To quote Kevin Costner (well, really Winston Churchill, but let's just roll with it) from the film JFK, Amir Williams is a mystery wrapped in a riddle inside an enigma. There simply has to be more to Williams' game than Ohio State fans have seen in his first two seasons on campus. From seemingly perpetual foul trouble to problems with actions as simple as catching the basketball, the glimpses of actual basketball skill that made him a McDonald's All-American in high school have been few and far between.
Having said that, his size and athleticism are evident every time he steps on the floor. He possess something nearing a 7'2" wingspan, which makes him extremely difficult to shoot over in the paint. Williams wouldn't be the first big man to put together coordination as an upperclassman, and I'm cautiously optimistic that he can become a useful starter on a team with high aspirations this season.
Last Season Stats (sophomore): 3.5 points, 3.9 rebounds, 1.4 blocks in 16.5 minutes per game
A Look Back:
Williams played in every game last season, but was largely ineffective outside of being a large person who stood in the paint on defense and blocked occasional shots that came his way. On offense, he was something of black hole that struggled to receive passes and labored even further to pass the ball out of the post. He was an efficient finisher when he got good looks at the rim (55.6% field goal percentage); however, he was pretty much resigned to that area, as 60 of his 72 field goal attempts were at the rim according to hoop-math.com.
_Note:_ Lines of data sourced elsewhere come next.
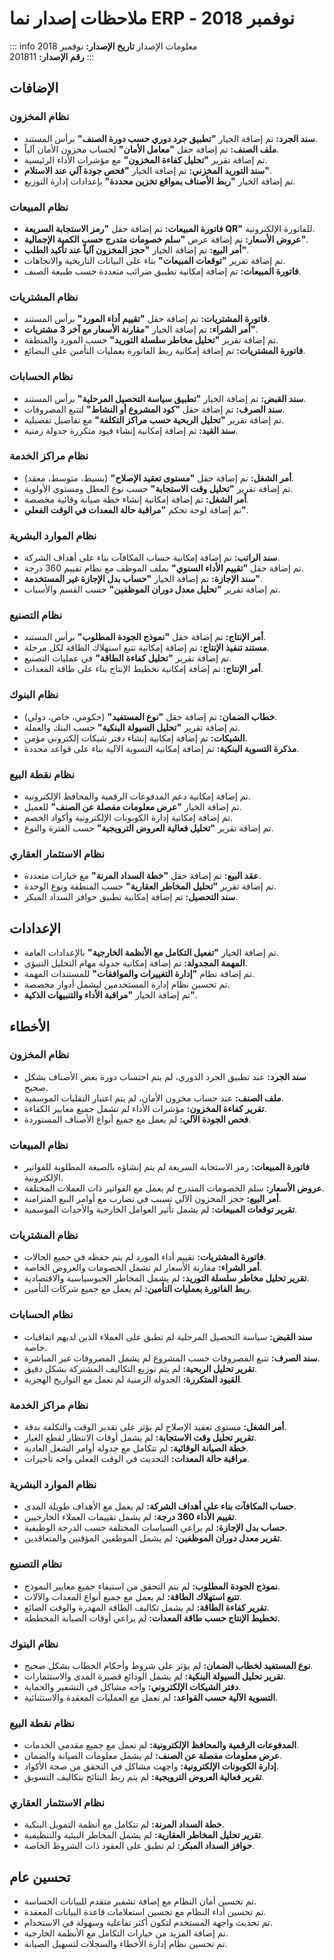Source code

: <rtl>

# ملاحظات إصدار نما ERP - نوفمبر 2018

::: info معلومات الإصدار
**تاريخ الإصدار:** نوفمبر 2018  
**رقم الإصدار:** 201811
:::

## الإضافات

### نظام المخزون
- **سند الجرد:** تم إضافة الخيار **"تطبيق جرد دوري حسب دورة الصنف"** برأس المستند.
- **ملف الصنف:** تم إضافة حقل **"معامل الأمان"** لحساب مخزون الأمان آلياً.
- تم إضافة تقرير **"تحليل كفاءة المخزون"** مع مؤشرات الأداء الرئيسية.
- **سند التوريد المخزني:** تم إضافة الخيار **"فحص جودة آلي عند الاستلام"**.
- تم إضافة الخيار **"ربط الأصناف بمواقع تخزين محددة"** بإعدادات إدارة التوزيع.

### نظام المبيعات
- **فاتورة المبيعات:** تم إضافة حقل **"رمز الاستجابة السريعة QR"** للفاتورة الإلكترونية.
- **عروض الأسعار:** تم إضافة عرض **"سلم خصومات متدرج حسب الكمية الإجمالية"**.
- **أمر البيع:** تم إضافة الخيار **"حجز المخزون آلياً عند تأكيد الطلب"**.
- تم إضافة تقرير **"توقعات المبيعات"** بناء على البيانات التاريخية والاتجاهات.
- **فاتورة المبيعات:** تم إضافة إمكانية تطبيق ضرائب متعددة حسب طبيعة الصنف.

### نظام المشتريات
- **فاتورة المشتريات:** تم إضافة حقل **"تقييم أداء المورد"** برأس المستند.
- **أمر الشراء:** تم إضافة الخيار **"مقارنة الأسعار مع آخر 3 مشتريات"**.
- تم إضافة تقرير **"تحليل مخاطر سلسلة التوريد"** حسب المورد والمنطقة.
- **فاتورة المشتريات:** تم إضافة إمكانية ربط الفاتورة بعمليات التأمين على البضائع.

### نظام الحسابات
- **سند القبض:** تم إضافة الخيار **"تطبيق سياسة التحصيل المرحلية"** برأس المستند.
- **سند الصرف:** تم إضافة حقل **"كود المشروع أو النشاط"** لتتبع المصروفات.
- تم إضافة تقرير **"تحليل الربحية حسب مراكز التكلفة"** مع تفاصيل تفصيلية.
- **سند القيد:** تم إضافة إمكانية إنشاء قيود متكررة جدولة زمنية.

### نظام مراكز الخدمة
- **أمر الشغل:** تم إضافة حقل **"مستوى تعقيد الإصلاح"** (بسيط، متوسط، معقد).
- تم إضافة تقرير **"تحليل وقت الاستجابة"** حسب نوع العطل ومستوى الأولوية.
- **أمر الشغل:** تم إضافة إمكانية إنشاء خطة صيانة وقائية مخصصة.
- تم إضافة لوحة تحكم **"مراقبة حالة المعدات في الوقت الفعلي"**.

### نظام الموارد البشرية
- **سند الراتب:** تم إضافة إمكانية حساب المكافآت بناء على أهداف الشركة.
- تم إضافة حقل **"تقييم الأداء السنوي"** بملف الموظف مع نظام تقييم 360 درجة.
- **سند الإجازة:** تم إضافة الخيار **"حساب بدل الإجازة غير المستخدمة"**.
- تم إضافة تقرير **"تحليل معدل دوران الموظفين"** حسب القسم والأسباب.

### نظام التصنيع
- **أمر الإنتاج:** تم إضافة حقل **"نموذج الجودة المطلوب"** برأس المستند.
- **مستند تنفيذ الإنتاج:** تم إضافة إمكانية تتبع استهلاك الطاقة لكل مرحلة.
- تم إضافة تقرير **"تحليل كفاءة الطاقة"** في عمليات التصنيع.
- **أمر الإنتاج:** تم إضافة إمكانية تخطيط الإنتاج بناء على طاقة المعدات.

### نظام البنوك
- **خطاب الضمان:** تم إضافة حقل **"نوع المستفيد"** (حكومي، خاص، دولي).
- تم إضافة تقرير **"تحليل السيولة البنكية"** حسب البنك والعملة.
- **الشيكات:** تم إضافة إمكانية إنشاء دفتر شيكات إلكتروني مؤمن.
- **مذكرة التسوية البنكية:** تم إضافة إمكانية التسوية الآلية بناء على قواعد محددة.

### نظام نقطة البيع
- تم إضافة إمكانية دعم المدفوعات الرقمية والمحافظ الإلكترونية.
- تم إضافة الخيار **"عرض معلومات مفصلة عن الصنف"** للعميل.
- تم إضافة إمكانية إدارة الكوبونات الإلكترونية وأكواد الخصم.
- تم إضافة تقرير **"تحليل فعالية العروض الترويجية"** حسب الفترة والنوع.

### نظام الاستثمار العقاري
- **عقد البيع:** تم إضافة حقل **"خطة السداد المرنة"** مع خيارات متعددة.
- تم إضافة تقرير **"تحليل المخاطر العقارية"** حسب المنطقة ونوع الوحدة.
- **سند التحصيل:** تم إضافة إمكانية تطبيق حوافز السداد المبكر.

## الإعدادات

- تم إضافة الخيار **"تفعيل التكامل مع الأنظمة الخارجية"** بالإعدادات العامة.
- **المهمة المجدولة:** تم إضافة إمكانية جدولة مهام التحليل التنبؤي.
- تم إضافة نظام **"إدارة التغييرات والموافقات"** للمستندات المهمة.
- تم تحسين نظام إدارة المستخدمين ليشمل أدوار مخصصة.
- تم إضافة الخيار **"مراقبة الأداء والتنبيهات الذكية"**.

## الأخطاء

### نظام المخزون
- **سند الجرد:** عند تطبيق الجرد الدوري، لم يتم احتساب دورة بعض الأصناف بشكل صحيح.
- **ملف الصنف:** عند حساب مخزون الأمان، لم يتم اعتبار التقلبات الموسمية.
- **تقرير كفاءة المخزون:** مؤشرات الأداء لم تشمل جميع معايير الكفاءة.
- **فحص الجودة الآلي:** لم يعمل مع جميع أنواع الأصناف المستوردة.

### نظام المبيعات
- **فاتورة المبيعات:** رمز الاستجابة السريعة لم يتم إنشاؤه بالصيغة المطلوبة للفواتير الإلكترونية.
- **عروض الأسعار:** سلم الخصومات المتدرج لم يعمل مع الفواتير ذات العملات المختلفة.
- **أمر البيع:** حجز المخزون الآلي تسبب في تضارب مع أوامر البيع المتزامنة.
- **تقرير توقعات المبيعات:** لم يشمل تأثير العوامل الخارجية والأحداث الموسمية.

### نظام المشتريات
- **فاتورة المشتريات:** تقييم أداء المورد لم يتم حفظه في جميع الحالات.
- **أمر الشراء:** مقارنة الأسعار لم تشمل الخصومات والعروض الخاصة.
- **تقرير تحليل مخاطر سلسلة التوريد:** لم يشمل المخاطر الجيوسياسية والاقتصادية.
- **ربط الفاتورة بعمليات التأمين:** لم يعمل مع جميع شركات التأمين.

### نظام الحسابات
- **سند القبض:** سياسة التحصيل المرحلية لم تطبق على العملاء الذين لديهم اتفاقيات خاصة.
- **سند الصرف:** تتبع المصروفات حسب المشروع لم يشمل المصروفات غير المباشرة.
- **تقرير تحليل الربحية:** لم يتم توزيع التكاليف المشتركة بشكل دقيق.
- **القيود المتكررة:** الجدولة الزمنية لم تعمل مع التواريخ الهجرية.

### نظام مراكز الخدمة
- **أمر الشغل:** مستوى تعقيد الإصلاح لم يؤثر على تقدير الوقت والتكلفة بدقة.
- **تقرير تحليل وقت الاستجابة:** لم يشمل أوقات الانتظار لقطع الغيار.
- **خطة الصيانة الوقائية:** لم تتكامل مع جدولة أوامر الشغل العادية.
- **مراقبة حالة المعدات:** التحديث في الوقت الفعلي واجه تأخيرات.

### نظام الموارد البشرية
- **حساب المكافآت بناء على أهداف الشركة:** لم يعمل مع الأهداف طويلة المدى.
- **تقييم الأداء 360 درجة:** لم يشمل تقييمات العملاء الخارجيين.
- **حساب بدل الإجازة:** لم يراعي السياسات المختلفة حسب الدرجة الوظيفية.
- **تقرير معدل دوران الموظفين:** لم يشمل الموظفين المؤقتين والمتعاقدين.

### نظام التصنيع
- **نموذج الجودة المطلوب:** لم يتم التحقق من استيفاء جميع معايير النموذج.
- **تتبع استهلاك الطاقة:** لم يعمل مع جميع أنواع المعدات والآلات.
- **تقرير كفاءة الطاقة:** لم يشمل تكاليف الطاقة المهدرة والوقت الضائع.
- **تخطيط الإنتاج حسب طاقة المعدات:** لم يراعي أوقات الصيانة المخططة.

### نظام البنوك
- **نوع المستفيد لخطاب الضمان:** لم يؤثر على شروط وأحكام الخطاب بشكل صحيح.
- **تقرير تحليل السيولة البنكية:** لم يشمل الودائع قصيرة المدى والاستثمارات.
- **دفتر الشيكات الإلكتروني:** واجه مشاكل في التشفير والحماية.
- **التسوية الآلية حسب القواعد:** لم تعمل مع العمليات المعقدة والاستثنائية.

### نظام نقطة البيع
- **المدفوعات الرقمية والمحافظ الإلكترونية:** لم تعمل مع جميع مقدمي الخدمات.
- **عرض معلومات مفصلة عن الصنف:** لم يشمل معلومات الصيانة والضمان.
- **إدارة الكوبونات الإلكترونية:** واجهت مشاكل في التحقق من صحة الأكواد.
- **تقرير فعالية العروض الترويجية:** لم يتم ربط النتائج بتكاليف التسويق.

### نظام الاستثمار العقاري
- **خطة السداد المرنة:** لم تتكامل مع أنظمة التمويل البنكية.
- **تقرير تحليل المخاطر العقارية:** لم يشمل المخاطر البيئية والتنظيمية.
- **حوافز السداد المبكر:** لم تطبق على العقود ذات الشروط الخاصة.

## تحسين عام

- تم تحسين أمان النظام مع إضافة تشفير متقدم للبيانات الحساسة.
- تم تحسين أداء النظام مع تحسين استعلامات قاعدة البيانات المعقدة.
- تم تحديث واجهة المستخدم لتكون أكثر تفاعلية وسهولة في الاستخدام.
- تم إضافة المزيد من خيارات التكامل مع الأنظمة الخارجية.
- تم تحسين نظام إدارة الأخطاء والسجلات لتسهيل الصيانة.

</rtl>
It's also worth mentioning that Williams really struggled with foul trouble against teams that had any sort of realistic skill, accruing four fouls in under 20 minutes of play against Kansas, Indiana, Wisconsin, Michigan State, and Minnesota last season.
Outlook for 2013-14:
This is the most important season of Williams' basketball playing career, and it may not be unfair to say that he is the Buckeyes' most pivotal player this season. LaQuinton Ross, Sam Thompson, and Aaron Craft are going to produce, and even if they don't there are options behind them to potentially help out. However, there is no reasonable backup option at center this season (sorry, Trey). He has the position entirely to himself now, and will be counted on to play major minutes for the Buckeyes this season. While Coach Matta has never been one to shy away from playing small lineups without a traditional big man, it is assumed that Williams will be counted on to take on more minutes.
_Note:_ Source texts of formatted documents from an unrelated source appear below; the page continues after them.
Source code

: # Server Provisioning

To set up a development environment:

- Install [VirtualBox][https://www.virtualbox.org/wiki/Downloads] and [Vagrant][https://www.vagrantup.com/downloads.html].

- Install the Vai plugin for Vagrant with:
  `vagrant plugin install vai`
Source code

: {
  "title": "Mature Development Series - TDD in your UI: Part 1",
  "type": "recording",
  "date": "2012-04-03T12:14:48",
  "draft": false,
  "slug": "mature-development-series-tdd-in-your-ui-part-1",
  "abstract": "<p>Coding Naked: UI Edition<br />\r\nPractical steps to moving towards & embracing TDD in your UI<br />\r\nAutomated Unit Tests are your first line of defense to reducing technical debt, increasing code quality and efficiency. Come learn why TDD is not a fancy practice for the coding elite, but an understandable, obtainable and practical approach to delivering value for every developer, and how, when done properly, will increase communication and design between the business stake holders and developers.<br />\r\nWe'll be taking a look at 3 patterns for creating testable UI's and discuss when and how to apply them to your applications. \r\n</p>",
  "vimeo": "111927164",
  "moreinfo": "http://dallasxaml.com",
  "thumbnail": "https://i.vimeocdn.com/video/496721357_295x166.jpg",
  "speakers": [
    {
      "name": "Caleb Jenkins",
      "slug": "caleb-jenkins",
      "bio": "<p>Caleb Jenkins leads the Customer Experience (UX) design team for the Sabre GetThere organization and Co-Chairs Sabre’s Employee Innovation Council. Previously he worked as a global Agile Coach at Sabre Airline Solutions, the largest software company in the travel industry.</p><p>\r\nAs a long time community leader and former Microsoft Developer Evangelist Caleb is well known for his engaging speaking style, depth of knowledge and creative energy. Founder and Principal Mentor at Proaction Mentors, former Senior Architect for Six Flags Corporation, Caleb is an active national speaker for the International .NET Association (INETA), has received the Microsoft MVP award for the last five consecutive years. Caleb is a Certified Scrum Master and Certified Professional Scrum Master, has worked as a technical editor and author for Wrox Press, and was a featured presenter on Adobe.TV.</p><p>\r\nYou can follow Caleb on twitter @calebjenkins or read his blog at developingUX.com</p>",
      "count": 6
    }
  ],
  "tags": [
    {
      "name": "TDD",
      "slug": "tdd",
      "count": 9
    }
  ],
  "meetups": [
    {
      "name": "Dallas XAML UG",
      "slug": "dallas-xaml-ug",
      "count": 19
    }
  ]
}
I will continue to have faith in Williams until he proves to me that it is fruitless. If his energy level can improve and his effort level increase, then the Buckeyes will have a useful player. One place I want the Buckeyes to utilize him more is in pick-and-roll sets, where the team can take advantage of his huge base and athletic ability in order to get him close to the bucket, a la the way Tyson Chandler is used in the NBA. Yeah, that would require that his hands improve in order for him to consistently catch the ball high and put it up quickly, but that's a necessary thing that needs to happen anyway. With an improvement in his hands, Williams would have everything that someone could possibly want in a deadly pick-and-roll athlete; the Bucks just need to use him that way. After all, this could be his and Shannon Scott's team next year (*shudders*).
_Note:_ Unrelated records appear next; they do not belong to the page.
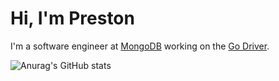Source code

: # Hi, I'm Preston

I'm a software engineer at [MongoDB](https://www.mongodb.com/) working on the [Go Driver](https://github.com/mongodb/mongo-go-driver).

![Anurag's GitHub stats](https://github-readme-stats.vercel.app/api?username=prestonvasquez&theme=dark&show=reviews,prs_merged,prs_merged_percentage)

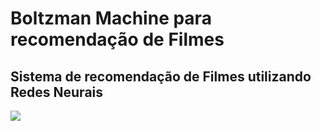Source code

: # Boltzman Machine para recomendação de Filmes
## Sistema de recomendação de Filmes utilizando Redes Neurais

![](https://paperswithcode.com/media/methods/1_Z-uEtQkFPk7MtbolOSUvrA_qoiHKUX.png)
The defensive end is where Williams will make his mark on this team, though. He needs to find a way to step up against bigs like Mitch McGary, Adreian Payne, A.J. Hammons, and Noah Vonleh, using his immense athleticism and length to frustrate them on that end. The Big Ten is a big conference this year, with quite a few legitimate center/power forwards who can terrorize opponents. Williams must become a better defender in the post, and needs to learn the Roy Hibbert-ian principle of verticality in order to stop fouling on help situations. I have faith in Matta teaching him strong defensive principles; the biggest thing is simply applying them.
Best Case Scenario:
Williams gives the Buckeyes 26 minutes per game, averaging nine points, seven rebounds, and two blocks per game. By the end of the year, he reestablishes himself as a potential second-round NBA draft pick as a defensive presence and pick-and-roll player.
Worst Case Scenario:
No, really. The Buckeyes really need Williams to step up in order to match-up with the size in the Big Ten this season. Otherwise, Ross will be forced to guard guys like McGary and get eaten alive in the paint. If Williams can't provide the big body inside, expect the Buckeyes to try to run a lot and play constant up-tempo basketball.
Help us Amir-Wan Kenobi, you're our only hope (to have anyone that weighs more than 200 pounds on the court).